For the past two years, I’ve been involved with a project to provide clean water for Haiti through the Sisters of St. Mary who take medical supplies and other aid, including a water purification system, to an orphanage in Port au Prince. The orphanage is called the Faith, Hope, and Love Infant Rescue Home, and its mission is focused on sick and dying children whose parents are unable to take care of them because of extreme poverty. My work with the project has been as a fundraiser for the water purification project, and I’m happy to report that my Bishop, the Rt. Rev. Bruce MacPherson, has made a sizable donation for the years in which I’ve been involved. In the Spring of 2010, the Sisters and missioners from other denominations will again visit Port au Prince to take a water purification system and medical supplies to the orphanage, and to lend aid with the children as needed.

Last year, Barbara Hughes, a fellow member of the congregation that worships at St. Mary’s Convent, accompanied the Sisters to Port au Prince. Barbara, a consummate artist and teacher at the Sewanee Theological Seminary, went along to help tend the children and to engage in their play time. She and the children did a lot of splashing paints on large sheets of paper together, and she fell in love with “the little ones of Haiti,” as she called them. When Barbara returned to Sewanee, she decided to “celebrate their personhood” by painting portraits of some of the children from photographs she had taken. The paintings, in bright acrylics on wood, reflect Barbara’s love of the orphans she encountered, and I’m including photos of several of the portraits. The borders of the paintings were inspired by the colorful designs on “tap-taps” (taxis) and buses, and by the vibrant art in Haiti… as well as by the hopeful spirits of the children.

Sunday, Barbara exhibited the Haiti paintings at Shenanigan’s here in Sewanee, and I selected those portraits that particularly “spoke to the condition” of these orphans. My favorite painting was that of “Gertie,” a cheerful-looking child wearing a pair of used tap shoes. It seems that one day a package arrived at the orphanage, and the children grabbed them and hurried to the rooftop to dance. Gertie was on the spot to get her pair of white tap shoes, and Barbara painted a portrait of her grinning, looking as though she could hardly stand still in the used shoes. Gertie, five years old, speaks Creole and English, and her health has so improved that she’s able to return to her parents in her native village.

Kimberly was sent to the orphanage shortly after her first birthday as her family was too poor to give her proper nutrition, but she was restored to health by August, 2009 and also returned to her family.
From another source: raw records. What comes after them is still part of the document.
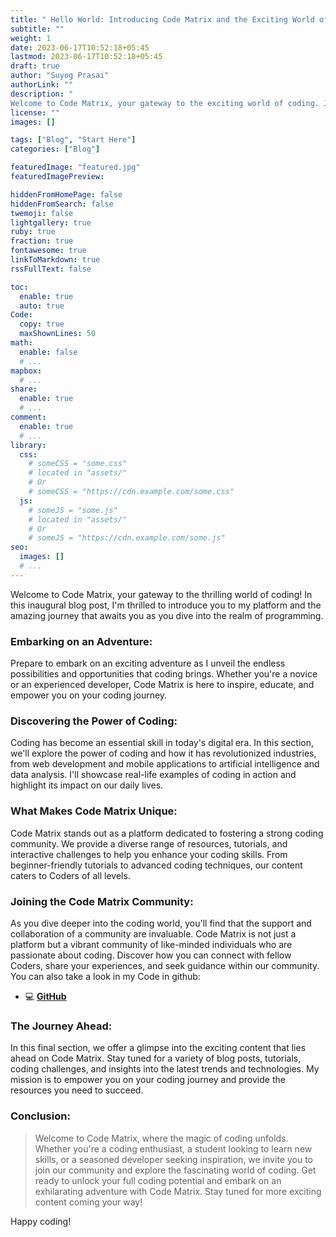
 ```yaml
---
title: " Hello World: Introducing Code Matrix and the Exciting World of Coding"
subtitle: ""
weight: 1
date: 2023-06-17T10:52:18+05:45
lastmod: 2023-06-17T10:52:18+05:45
draft: true
author: "Suyog Prasai"
authorLink: ""
description: "
Welcome to Code Matrix, your gateway to the exciting world of coding. Join me on this thrilling adventure as we empower Coders and foster a vibrant community of learning and collaboration."
license: ""
images: []

tags: ["Blog", "Start Here"]
categories: ["Blog"]

featuredImage: "featured.jpg"
featuredImagePreview: 

hiddenFromHomePage: false
hiddenFromSearch: false
twemoji: false
lightgallery: true
ruby: true
fraction: true
fontawesome: true
linkToMarkdown: true
rssFullText: false

toc:
  enable: true
  auto: true
Code:
  copy: true
  maxShownLines: 50
math:
  enable: false
  # ...
mapbox:
  # ...
share:
  enable: true
  # ...
comment:
  enable: true
  # ...
library:
  css:
    # someCSS = "some.css"
    # located in "assets/"
    # Or
    # someCSS = "https://cdn.example.com/some.css"
  js:
    # someJS = "some.js"
    # located in "assets/"
    # Or
    # someJS = "https://cdn.example.com/some.js"
seo:
  images: []
  # ...
---
```


Welcome to Code Matrix, your gateway to the thrilling world of coding! In this inaugural blog post, I'm thrilled to introduce you to my platform and the amazing journey that awaits you as you dive into the realm of programming.
<!--more-->

### Embarking on an Adventure:
Prepare to embark on an exciting adventure as I unveil the endless possibilities and opportunities that coding brings. Whether you're a novice or an experienced developer, Code Matrix is here to inspire, educate, and empower you on your coding journey.

### Discovering the Power of Coding:
Coding has become an essential skill in today's digital era. In this section, we'll explore the power of coding and how it has revolutionized industries, from web development and mobile applications to artificial intelligence and data analysis. I'll showcase real-life examples of coding in action and highlight its impact on our daily lives.

### What Makes Code Matrix Unique:
Code Matrix stands out as a platform dedicated to fostering a strong coding community. We provide a diverse range of resources, tutorials, and interactive challenges to help you enhance your coding skills. From beginner-friendly tutorials to advanced coding techniques, our content caters to Coders of all levels.

### Joining the Code Matrix Community:
As you dive deeper into the coding world, you'll find that the support and collaboration of a community are invaluable. Code Matrix is not just a platform but a vibrant community of like-minded individuals who are passionate about coding. Discover how you can connect with fellow Coders, share your experiences, and seek guidance within our community. You can also take a look in my Code in github: 
  * 💻 [**GitHub**](https://github.com/suyogprasai)

### The Journey Ahead:
In this final section, we offer a glimpse into the exciting content that lies ahead on Code Matrix. Stay tuned for a variety of blog posts, tutorials, coding challenges, and insights into the latest trends and technologies. My mission is to empower you on your coding journey and provide the resources you need to succeed.

### Conclusion:
> Welcome to Code Matrix, where the magic of coding unfolds. Whether you're a coding enthusiast, a student looking to learn new skills, or a seasoned developer seeking inspiration, we invite you to join our community and explore the fascinating world of coding. Get ready to unlock your full coding potential and embark on an exhilarating adventure with Code Matrix. Stay tuned for more exciting content coming your way!

Happy coding!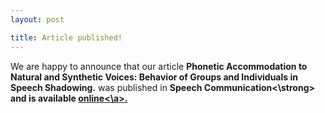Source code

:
 ```yaml
---
layout: post

title: Article published!
---
```


We are happy to announce that our article <strong>Phonetic Accommodation to Natural and Synthetic Voices: Behavior of Groups and Individuals in Speech Shadowing.</strong> was published in <strong>Speech Communication<\strong> and is available <a href="http://www.sciencedirect.com/science/article/pii/S0167639320303095" target="_blank" rel="noopener">online<\a>.
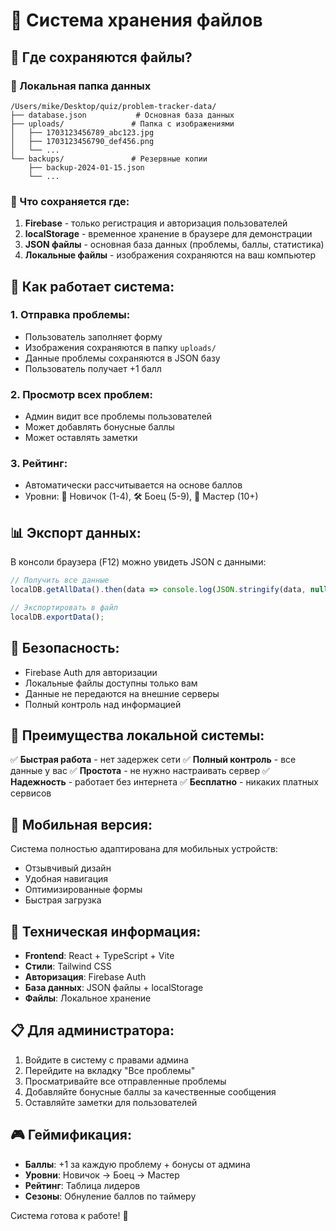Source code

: # 📁 Система хранения файлов

## 🎯 Где сохраняются файлы?

### 📂 Локальная папка данных
```
/Users/mike/Desktop/quiz/problem-tracker-data/
├── database.json           # Основная база данных
├── uploads/               # Папка с изображениями
│   ├── 1703123456789_abc123.jpg
│   ├── 1703123456790_def456.png
│   └── ...
└── backups/               # Резервные копии
    ├── backup-2024-01-15.json
    └── ...
```

### 💾 Что сохраняется где:

1. **Firebase** - только регистрация и авторизация пользователей
2. **localStorage** - временное хранение в браузере для демонстрации
3. **JSON файлы** - основная база данных (проблемы, баллы, статистика)
4. **Локальные файлы** - изображения сохраняются на ваш компьютер

## 🔧 Как работает система:

### 1. Отправка проблемы:
- Пользователь заполняет форму
- Изображения сохраняются в папку `uploads/`
- Данные проблемы сохраняются в JSON базу
- Пользователь получает +1 балл

### 2. Просмотр всех проблем:
- Админ видит все проблемы пользователей
- Может добавлять бонусные баллы
- Может оставлять заметки

### 3. Рейтинг:
- Автоматически рассчитывается на основе баллов
- Уровни: 🏁 Новичок (1-4), 🛠️ Боец (5-9), 🧠 Мастер (10+)

## 📊 Экспорт данных:

В консоли браузера (F12) можно увидеть JSON с данными:
```javascript
// Получить все данные
localDB.getAllData().then(data => console.log(JSON.stringify(data, null, 2)));

// Экспортировать в файл
localDB.exportData();
```

## 🔐 Безопасность:

- Firebase Auth для авторизации
- Локальные файлы доступны только вам
- Данные не передаются на внешние серверы
- Полный контроль над информацией

## 🚀 Преимущества локальной системы:

✅ **Быстрая работа** - нет задержек сети
✅ **Полный контроль** - все данные у вас
✅ **Простота** - не нужно настраивать сервер
✅ **Надежность** - работает без интернета
✅ **Бесплатно** - никаких платных сервисов

## 📱 Мобильная версия:

Система полностью адаптирована для мобильных устройств:
- Отзывчивый дизайн
- Удобная навигация
- Оптимизированные формы
- Быстрая загрузка

## 🔧 Техническая информация:

- **Frontend**: React + TypeScript + Vite
- **Стили**: Tailwind CSS
- **Авторизация**: Firebase Auth
- **База данных**: JSON файлы + localStorage
- **Файлы**: Локальное хранение

## 📋 Для администратора:

1. Войдите в систему с правами админа
2. Перейдите на вкладку "Все проблемы"
3. Просматривайте все отправленные проблемы
4. Добавляйте бонусные баллы за качественные сообщения
5. Оставляйте заметки для пользователей

## 🎮 Геймификация:

- **Баллы**: +1 за каждую проблему + бонусы от админа
- **Уровни**: Новичок → Боец → Мастер
- **Рейтинг**: Таблица лидеров
- **Сезоны**: Обнуление баллов по таймеру

Система готова к работе! 🚀 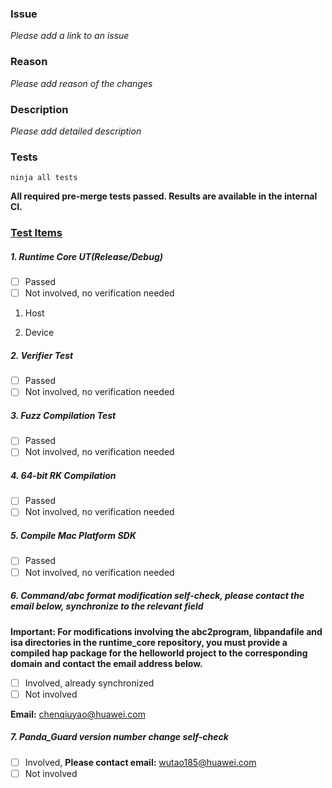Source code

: ### **Issue**
_Please add a link to an issue_

### **Reason**
_Please add reason of the changes_

### **Description**
_Please add detailed description_

### **Tests**
```
ninja all tests
```
**All required pre-merge tests passed. Results are available in the internal CI.**

### **[Test Items](https://gitee.com/openharmony/arkcompiler_runtime_core/wikis)**

##### **1. Runtime Core UT(Release/Debug)**
- [ ] Passed
- [ ] Not involved, no verification needed

1. Host

2. Device

##### **2. Verifier Test**
- [ ] Passed
- [ ] Not involved, no verification needed

##### **3. Fuzz Compilation Test**
- [ ] Passed
- [ ] Not involved, no verification needed

##### **4. 64-bit RK Compilation**
- [ ] Passed
- [ ] Not involved, no verification needed

##### **5. Compile Mac Platform SDK**
- [ ] Passed
- [ ] Not involved, no verification needed

##### **6. Command/abc format modification self-check, please contact the email below, synchronize to the relevant field**
**Important: For modifications involving the abc2program, libpandafile and isa directories in the runtime_core repository, you must provide a compiled hap package for the helloworld project to the corresponding domain and contact the email address below.**
- [ ] Involved, already synchronized
- [ ] Not involved

**Email:** chenqiuyao@huawei.com

##### **7. Panda_Guard version number change self-check**
- [ ] Involved, **Please contact email:** wutao185@huawei.com
- [ ] Not involved
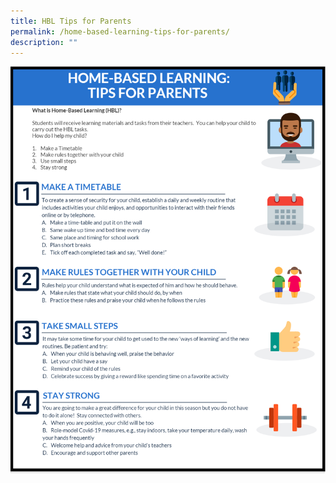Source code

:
 ```yaml
---
title: HBL Tips for Parents
permalink: /home-based-learning-tips-for-parents/
description: ""
---
```


<img src="/images/HBL1.png">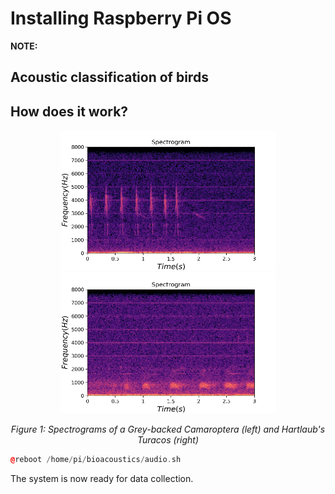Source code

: # Installing Raspberry Pi OS
**NOTE:** 



## Acoustic classification of birds


## How does it work?



<p align="center">
  <img width="345" height="225" src="/img/grey-backed.png">
  <img width="345" height="225" src="/img/hartlaub's-turacos-spectrogram.png">
  
</p>

<p align="center"> 
  <em>Figure 1: Spectrograms of a Grey-backed Camaroptera (left) and Hartlaub's Turacos (right)</em>
</p>


```cpp
@reboot /home/pi/bioacoustics/audio.sh
```

The system is now ready for data collection.
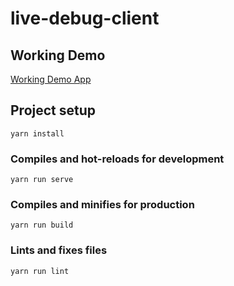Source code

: # live-debug-client

## Working Demo

[Working Demo App](http://active-mini-behance.semmiverian.me)

## Project setup
```
yarn install
```

### Compiles and hot-reloads for development
```
yarn run serve
```

### Compiles and minifies for production
```
yarn run build
```

### Lints and fixes files
```
yarn run lint
```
Lovensky Jacques is HIV positive and is almost blind in one eye. He has skin problems, swollen lymph glands all over his body, but as Barbara explained, “is energy personified, and strangers are greeted with wide open arms and a big grin.”

The exhibit included more portraits of these Haitian children, along with some of Barbara’s sculptures, but I selected only a few paintings to feature in this blog. While the lovely art exemplifies the personalities of the children, it reveals the personality of this gentle, gifted artist who, each summer, travels the world on missions with her husband, Bob, a priest who teaches at the seminary. Barbara also teaches a course on healing through art.